Canines virtually indistinguishable from the rest; parallel lines cutting a slash in your mouth, neat and even tiled incisors to molars.
Plush lips, though slightly uneven. A perfect cupid's bow. Faint gloss and shimmer contained within the boundaries that you laid out.
When I saw you for the first time, perched on that stool across the crowded cafe, an iced latte in your hand as you threw your head back and laughed, I paused.
Brilliant white teeth. The type of white that comes from treatments at the dentist, any hints of yellow or brown eradicated by whirring tools and a masked man.
But the shape - seemed off.
The chattering faces surrounding you had bland and standard canines. Soft point, gentle divots created in the rolling terrain of their mouth. Blunted from years of evolutionary disuse. Their scars were on display in other ways: the peeling flesh of their lower lip, the violet under their eyes, the trembling of a limb when they thought nobody could see.
But everything about you was perfect, except your teeth. I wondered why.
Tonight, I watch you toss and turn. The sound of tearing metal fills the air.
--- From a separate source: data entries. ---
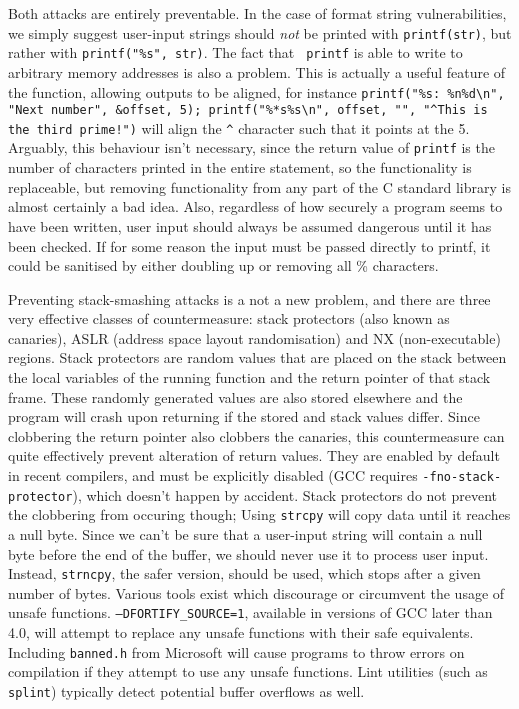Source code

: Both attacks are entirely preventable. In the case of format string vulnerabilities, we simply suggest user-input
strings should \emph{not} be printed with {\tt printf(str)}, but rather with {\tt printf("\%s", str)}. The fact that {\tt
printf} is able to write to arbitrary memory addresses is also a problem. This is actually a useful feature of the
function, allowing outputs to be aligned, for instance {\tt printf("\%s: \%n\%d\textbackslash n", "Next number",
\&offset, 5); printf("\%*s\%s\textbackslash n", offset, "", "\textasciicircum This is the third prime!")} will align the
{\tt \textasciicircum} character such that it points at the 5. Arguably, this behaviour isn't necessary, since the
return value of {\tt printf} is the number of characters printed in the entire statement, so the functionality is
replaceable, but removing functionality from any part of the C standard library is almost certainly a bad idea. Also,
regardless of how securely a program seems to have been written, user input should always be assumed dangerous until it
has been checked. If for some reason the input must be passed directly to printf, it could be sanitised by either
doubling up or removing all \% characters.

Preventing stack-smashing attacks is a not a new problem, and there are three very effective classes of countermeasure:
stack protectors (also known as canaries), ASLR (address space layout randomisation) and NX (non-executable) regions.
Stack protectors are random values that are placed on the stack between the local variables of the running function and
the return pointer of that stack frame. These randomly generated values are also stored elsewhere and the program will
crash upon returning if the stored and stack values differ. Since clobbering the return pointer also clobbers the
canaries, this countermeasure can quite effectively prevent alteration of return values. They are enabled by default in
recent compilers, and must be explicitly disabled (GCC requires {\tt -fno-stack-protector}), which doesn't happen by
accident. Stack protectors do not prevent the clobbering from occuring though; Using {\tt strcpy} will copy data until
it reaches a null byte. Since we can't be sure that a user-input string will contain a null byte before the end of the
buffer, we should never use it to process user input. Instead, {\tt strncpy}, the safer version, should be used, which
stops after a given number of bytes. Various tools exist which discourage or circumvent the usage of unsafe functions.
{\tt --DFORTIFY\_SOURCE=1}\cite{fort_source}, available in versions of GCC later than 4.0, will attempt to replace any
unsafe functions with their safe equivalents. Including {\tt banned.h} from Microsoft\cite{banned} will cause programs
to throw errors on compilation if they attempt to use any unsafe functions. Lint utilities (such as {\tt splint})
typically detect potential buffer overflows as well.

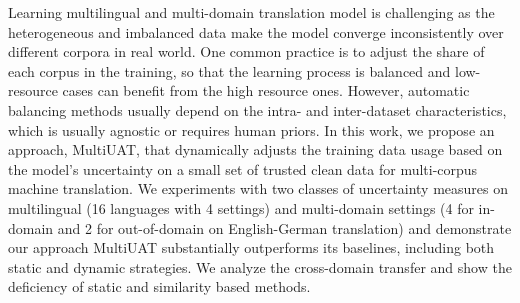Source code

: Learning multilingual and multi-domain translation model is challenging as the heterogeneous and imbalanced data make the model converge inconsistently over different corpora in real world. One common practice is to adjust the share of each corpus in the training, so that the learning process is balanced and low-resource cases can benefit from the high resource ones. However, automatic balancing methods usually depend on the intra- and inter-dataset characteristics, which is usually agnostic or requires human priors. In this work, we propose an approach, MultiUAT, that dynamically adjusts the training data usage based on the model's uncertainty on a small set of trusted clean data for multi-corpus machine translation. We experiments with two classes of uncertainty measures on multilingual (16 languages with 4 settings) and multi-domain settings (4 for in-domain and 2 for out-of-domain on English-German translation) and demonstrate our approach MultiUAT substantially outperforms its baselines, including both static and dynamic strategies. We analyze the cross-domain transfer and show the deficiency of static and similarity based methods.
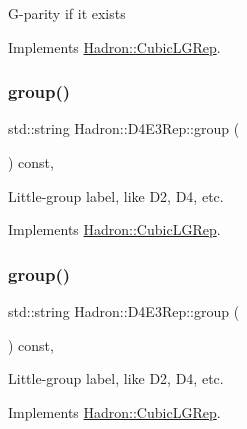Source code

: G-\/parity if it exists 

Implements \mbox{\hyperlink{structHadron_1_1CubicLGRep_ace26f7b2d55e3a668a14cb9026da5231}{Hadron\+::\+Cubic\+L\+G\+Rep}}.

\mbox{\label{structHadron_1_1D4E3Rep_a5bae515c0b50b8f5e96c3d42b8f32f4d}} 
\subsubsection{\texorpdfstring{group()}{group()}\hspace{0.1cm}{\footnotesize\ttfamily [1/3]}}
{\footnotesize\ttfamily std\+::string Hadron\+::\+D4\+E3\+Rep\+::group (\begin{DoxyParamCaption}{ }\end{DoxyParamCaption}) const\hspace{0.3cm}{\ttfamily [inline]}, {\ttfamily [virtual]}}

Little-\/group label, like D2, D4, etc. 

Implements \mbox{\hyperlink{structHadron_1_1CubicLGRep_a9bdb14b519a611d21379ed96a3a9eb41}{Hadron\+::\+Cubic\+L\+G\+Rep}}.

\mbox{\label{structHadron_1_1D4E3Rep_a5bae515c0b50b8f5e96c3d42b8f32f4d}} 
\subsubsection{\texorpdfstring{group()}{group()}\hspace{0.1cm}{\footnotesize\ttfamily [2/3]}}
{\footnotesize\ttfamily std\+::string Hadron\+::\+D4\+E3\+Rep\+::group (\begin{DoxyParamCaption}{ }\end{DoxyParamCaption}) const\hspace{0.3cm}{\ttfamily [inline]}, {\ttfamily [virtual]}}

Little-\/group label, like D2, D4, etc. 

Implements \mbox{\hyperlink{structHadron_1_1CubicLGRep_a9bdb14b519a611d21379ed96a3a9eb41}{Hadron\+::\+Cubic\+L\+G\+Rep}}.

\mbox{\label{structHadron_1_1D4E3Rep_a5bae515c0b50b8f5e96c3d42b8f32f4d}} 
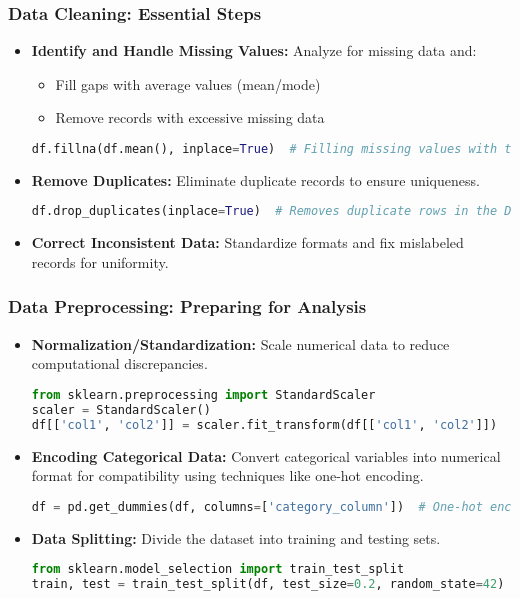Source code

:\documentclass[aspectratio=169]{beamer}
\begin{document}
\begin{frame}[fragile]
    \frametitle{Data Cleaning: Essential Steps}
    \begin{itemize}
        \item \textbf{Identify and Handle Missing Values:} Analyze for missing data and:
        \begin{itemize}
            \item Fill gaps with average values (mean/mode)
            \item Remove records with excessive missing data
        \end{itemize}
        \begin{lstlisting}[language=Python]
df.fillna(df.mean(), inplace=True)  # Filling missing values with the mean
        \end{lstlisting}

        \item \textbf{Remove Duplicates:} Eliminate duplicate records to ensure uniqueness.
        \begin{lstlisting}[language=Python]
df.drop_duplicates(inplace=True)  # Removes duplicate rows in the DataFrame
        \end{lstlisting}

        \item \textbf{Correct Inconsistent Data:} Standardize formats and fix mislabeled records for uniformity.
    \end{itemize}
\end{frame}

\begin{frame}[fragile]
    \frametitle{Data Preprocessing: Preparing for Analysis}
    \begin{itemize}
        \item \textbf{Normalization/Standardization:} Scale numerical data to reduce computational discrepancies.
        \begin{lstlisting}[language=Python]
from sklearn.preprocessing import StandardScaler
scaler = StandardScaler()
df[['col1', 'col2']] = scaler.fit_transform(df[['col1', 'col2']])
        \end{lstlisting}

        \item \textbf{Encoding Categorical Data:} Convert categorical variables into numerical format for compatibility using techniques like one-hot encoding.
        \begin{lstlisting}[language=Python]
df = pd.get_dummies(df, columns=['category_column'])  # One-hot encoding
        \end{lstlisting}

        \item \textbf{Data Splitting:} Divide the dataset into training and testing sets.
        \begin{lstlisting}[language=Python]
from sklearn.model_selection import train_test_split
train, test = train_test_split(df, test_size=0.2, random_state=42)
        \end{lstlisting}
    \end{itemize}
\end{frame}
\end{document}
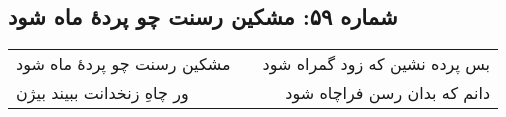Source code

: \begin{center}
\section*{شماره ۵۹: مشکین رسنت چو پردۀ ماه شود}
\label{sec:059}
\begin{longtable}{l p{0.5cm} r}
مشکین رسنت چو پردهٔ ماه شود
&&
بس پرده نشین که زود گمراه شود
\\
ور چاهِ زنخدانت ببیند بیژن
&&
دانم که بدان رسن فراچاه شود
\\
\end{longtable}
\end{center}
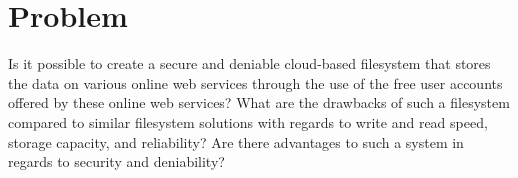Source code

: 
\section{Problem}
\label{sec:problem}

Is it possible to create a secure and deniable cloud-based filesystem that stores the data on various online web services through the use of the free user accounts offered by these online web services? What are the drawbacks of such a filesystem compared to similar filesystem solutions with regards to write and read speed, storage capacity, and reliability? Are there advantages to such a system in regards to security and deniability?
Your jaw is clenched, so tight I can see the muscle pulse and thrum. It’s thick and ropy, years and years of overuse bunched and coiled in your face. A hunk of torn and chewed plastic is discarded in your bed; your weak attempt at protecting your teeth, the mouthguard you spit out in your sleep every night. As if your unconscious mind rejects your attempts at self-preservation.
It’s okay. That’s why I’m here.
When you chew, you switch which side of your jaw you use throughout your meal. Diligent. Careful. I wonder how often your temporomandibular health crosses your mind. Your normal chewing places sixty-eight pounds per square inch of pressure on your teeth.
Grinding your teeth at night, however, places up to nine hundred. Now, I know why your teeth are flat. The pressures of work and life and being your perfect self manifest at night, a direct translation.
I need to save you from yourself.
The last thing I want to do is wake you up; you need your rest. You have a long day tomorrow; though now, I know that all of your days are long.
It’s easy to make you gasp in your sleep. It only takes a moment - a quick pinch of my fingers over your nostrils, the disruption in your airflow enough to make your mouth drop open.
I slide my fingers in. They nestle in your wet mouth, their new home between the crushing weight of your jaw. I close my eyes in relief; I await your benediction.
You bite down.
There’s a saying, that it’s as easy to bite off a finger as it is to bite a carrot. It’s false; we prove it together, here, now.
Your teeth pierce my skin, break the barrier between us. I groan. The exquisite crush of your flat, flat teeth shoots sparks through my veins. Blood seeps out of me to fuel you. This is my purpose. I’m here. Your teeth no longer touch, but your jaw continues to work. Your brow furrows, your subconscious questioning the sudden lack of self-destruction.
I stand over you as you nestle deeper into your sheets, your mind comforted by my sacrifice. My blood smears on your lips, stains those perfectly flat teeth.
I smile.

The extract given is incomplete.